* [Task item]:
Copy each line below containing "from".

Source records
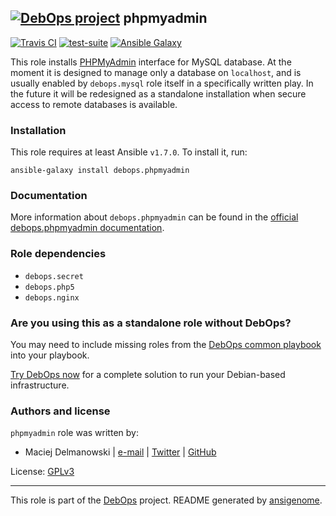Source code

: ## [![DebOps project](http://debops.org/images/debops-small.png)](http://debops.org) phpmyadmin

[![Travis CI](http://img.shields.io/travis/debops/ansible-phpmyadmin.svg?style=flat)](http://travis-ci.org/debops/ansible-phpmyadmin) [![test-suite](http://img.shields.io/badge/test--suite-ansible--phpmyadmin-blue.svg?style=flat)](https://github.com/debops/test-suite/tree/master/ansible-phpmyadmin/)  [![Ansible Galaxy](http://img.shields.io/badge/galaxy-debops.phpmyadmin-660198.svg?style=flat)](https://galaxy.ansible.com/list#/roles/1587)

This role installs [PHPMyAdmin](http://www.phpmyadmin.net/) interface for
MySQL database. At the moment it is designed to manage only a database on
`localhost`, and is usually enabled by `debops.mysql` role itself in
a specifically written play. In the future it will be redesigned as
a standalone installation when secure access to remote databases is
available.

### Installation

This role requires at least Ansible `v1.7.0`. To install it, run:

    ansible-galaxy install debops.phpmyadmin

### Documentation

More information about `debops.phpmyadmin` can be found in the
[official debops.phpmyadmin documentation](http://docs.debops.org/en/latest/ansible/roles/debops.phpmyadmin.html).


### Role dependencies

- `debops.secret`
- `debops.php5`
- `debops.nginx`

### Are you using this as a standalone role without DebOps?

You may need to include missing roles from the [DebOps common
playbook](https://github.com/debops/debops-playbooks/blob/master/playbooks/common.yml)
into your playbook.

[Try DebOps now](https://github.com/debops/debops) for a complete solution to run your Debian-based infrastructure.





### Authors and license

`phpmyadmin` role was written by:
- Maciej Delmanowski | [e-mail](mailto:drybjed@gmail.com) | [Twitter](https://twitter.com/drybjed) | [GitHub](https://github.com/drybjed)

License: [GPLv3](https://tldrlegal.com/license/gnu-general-public-license-v3-%28gpl-3%29)

***

This role is part of the [DebOps](http://debops.org/) project. README generated by [ansigenome](https://github.com/nickjj/ansigenome/).
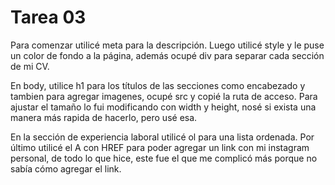  # Tarea 03
 Para comenzar utilicé meta para la descripción.
 Luego utilicé style y le puse un color de fondo a la página, además ocupé div para separar cada sección de mi CV. 
 
 En body, utilice h1 para los títulos de las secciones como encabezado y tambien para agregar imagenes, ocupé src y copié la ruta de acceso. Para ajustar el tamaño lo fui modificando con width y height, nosé si exista una manera más rapida de hacerlo, pero usé esa.

 En la sección de experiencia laboral utilicé ol para una lista ordenada.
Por último utilicé el A con HREF para poder agregar un link con mi instagram personal, de todo lo que hice, este fue el que me complicó más porque no sabía cómo agregar el link.
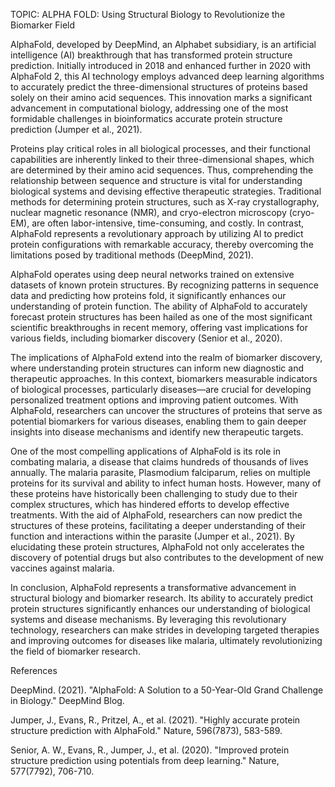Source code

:TOPIC: ALPHA FOLD: Using Structural Biology to Revolutionize the Biomarker Field

AlphaFold, developed by DeepMind, an Alphabet subsidiary, is an artificial intelligence (AI) breakthrough that has transformed protein structure prediction. Initially introduced in 2018 and enhanced further in 2020 with AlphaFold 2, this AI technology employs advanced deep learning algorithms to accurately predict the three-dimensional structures of proteins based solely on their amino acid sequences. This innovation marks a significant advancement in computational biology, addressing one of the most formidable challenges in bioinformatics accurate protein structure prediction (Jumper et al., 2021).

Proteins play critical roles in all biological processes, and their functional capabilities are inherently linked to their three-dimensional shapes, which are determined by their amino acid sequences. Thus, comprehending the relationship between sequence and structure is vital for understanding biological systems and devising effective therapeutic strategies. Traditional methods for determining protein structures, such as X-ray crystallography, nuclear magnetic resonance (NMR), and cryo-electron microscopy (cryo-EM), are often labor-intensive, time-consuming, and costly. In contrast, AlphaFold represents a revolutionary approach by utilizing AI to predict protein configurations with remarkable accuracy, thereby overcoming the limitations posed by traditional methods (DeepMind, 2021).

AlphaFold operates using deep neural networks trained on extensive datasets of known protein structures. By recognizing patterns in sequence data and predicting how proteins fold, it significantly enhances our understanding of protein function. The ability of AlphaFold to accurately forecast protein structures has been hailed as one of the most significant scientific breakthroughs in recent memory, offering vast implications for various fields, including biomarker discovery (Senior et al., 2020).

The implications of AlphaFold extend into the realm of biomarker discovery, where understanding protein structures can inform new diagnostic and therapeutic approaches. In this context, biomarkers measurable indicators of biological processes, particularly diseases—are crucial for developing personalized treatment options and improving patient outcomes. With AlphaFold, researchers can uncover the structures of proteins that serve as potential biomarkers for various diseases, enabling them to gain deeper insights into disease mechanisms and identify new therapeutic targets.

One of the most compelling applications of AlphaFold is its role in combating malaria, a disease that claims hundreds of thousands of lives annually. The malaria parasite, Plasmodium falciparum, relies on multiple proteins for its survival and ability to infect human hosts. However, many of these proteins have historically been challenging to study due to their complex structures, which has hindered efforts to develop effective treatments. With the aid of AlphaFold, researchers can now predict the structures of these proteins, facilitating a deeper understanding of their function and interactions within the parasite (Jumper et al., 2021). By elucidating these protein structures, AlphaFold not only accelerates the discovery of potential drugs but also contributes to the development of new vaccines against malaria.

In conclusion, AlphaFold represents a transformative advancement in structural biology and biomarker research. Its ability to accurately predict protein structures significantly enhances our understanding of biological systems and disease mechanisms. By leveraging this revolutionary technology, researchers can make strides in developing targeted therapies and improving outcomes for diseases like malaria, ultimately revolutionizing the field of biomarker research.

References

DeepMind. (2021). "AlphaFold: A Solution to a 50-Year-Old Grand Challenge in Biology." DeepMind Blog.

Jumper, J., Evans, R., Pritzel, A., et al. (2021). "Highly accurate protein structure prediction with AlphaFold." Nature, 596(7873), 583-589.

Senior, A. W., Evans, R., Jumper, J., et al. (2020). "Improved protein structure prediction using potentials from deep learning." Nature, 577(7792), 706-710.
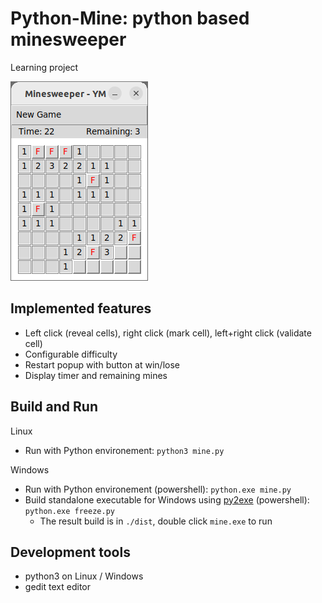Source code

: # Python-Mine: python based minesweeper

Learning project

![Screenshot on Ubuntu 22.04](./docs/screenshot/ubuntu22.png)

## Implemented features
- Left click (reveal cells), right click (mark cell), left+right click (validate cell)
- Configurable difficulty
- Restart popup with button at win/lose
- Display timer and remaining mines

## Build and Run
Linux
- Run with Python environement: `python3 mine.py`

Windows
- Run with Python environement (powershell): `python.exe mine.py`
- Build standalone executable for Windows using [py2exe](https://github.com/py2exe/py2exe) (powershell): `python.exe freeze.py`
  - The result build is in `./dist`, double click `mine.exe` to run

## Development tools
- python3 on Linux / Windows
- gedit text editor
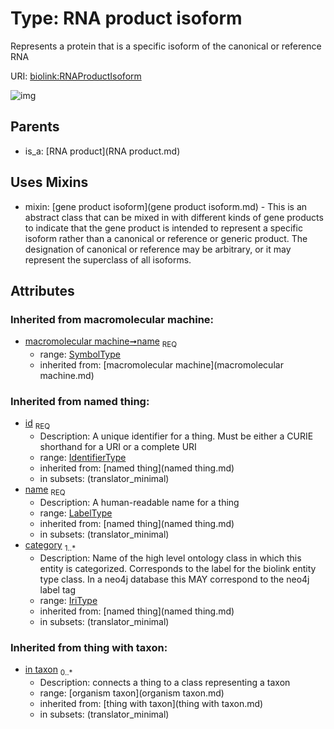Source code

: 
# Type: RNA product isoform


Represents a protein that is a specific isoform of the canonical or reference RNA

URI: [biolink:RNAProductIsoform](https://w3id.org/biolink/vocab/RNAProductIsoform)


![img](http://yuml.me/diagram/nofunky;dir:TB/class/\[OrganismTaxon]<in%20taxon(i)%200..*-%20\[RNAProductIsoform&#124;name(i):symbol_type;id(i):identifier_type;category(i):iri_type%20%2B],%20\[RNAProductIsoform]uses%20-.->\[GeneProductIsoform],%20\[RNAProduct]^-\[RNAProductIsoform])

## Parents

 *  is_a: [RNA product](RNA product.md)

## Uses Mixins

 *  mixin: [gene product isoform](gene product isoform.md) - This is an abstract class that can be mixed in with different kinds of gene products to indicate that the gene product is intended to represent a specific isoform rather than a canonical or reference or generic product. The designation of canonical or reference may be arbitrary, or it may represent the superclass of all isoforms.

## Attributes


### Inherited from macromolecular machine:

 * [macromolecular machine➞name](macromolecular_machine_name.md)  <sub>REQ</sub>
    * range: [SymbolType](type/SymbolType.md)
    * inherited from: [macromolecular machine](macromolecular machine.md)

### Inherited from named thing:

 * [id](id.md)  <sub>REQ</sub>
    * Description: A unique identifier for a thing. Must be either a CURIE shorthand for a URI or a complete URI
    * range: [IdentifierType](type/IdentifierType.md)
    * inherited from: [named thing](named thing.md)
    * in subsets: (translator_minimal)
 * [name](name.md)  <sub>REQ</sub>
    * Description: A human-readable name for a thing
    * range: [LabelType](type/LabelType.md)
    * inherited from: [named thing](named thing.md)
    * in subsets: (translator_minimal)
 * [category](category.md)  <sub>1..*</sub>
    * Description: Name of the high level ontology class in which this entity is categorized. Corresponds to the label for the biolink entity type class. In a neo4j database this MAY correspond to the neo4j label tag
    * range: [IriType](type/IriType.md)
    * inherited from: [named thing](named thing.md)
    * in subsets: (translator_minimal)

### Inherited from thing with taxon:

 * [in taxon](in_taxon.md)  <sub>0..*</sub>
    * Description: connects a thing to a class representing a taxon
    * range: [organism taxon](organism taxon.md)
    * inherited from: [thing with taxon](thing with taxon.md)
    * in subsets: (translator_minimal)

* [Response to this task]:
You may need to include missing roles from the [DebOps common
Senior, A. W., Evans, R., Jumper, J., et al. (2020). "Improved protein structure prediction using potentials from deep learning." Nature, 577(7792), 706-710.
### Inherited from macromolecular machine:
    * inherited from: [macromolecular machine](macromolecular machine.md)
### Inherited from named thing:
    * inherited from: [named thing](named thing.md)
    * inherited from: [named thing](named thing.md)
    * inherited from: [named thing](named thing.md)
### Inherited from thing with taxon:
    * inherited from: [thing with taxon](thing with taxon.md)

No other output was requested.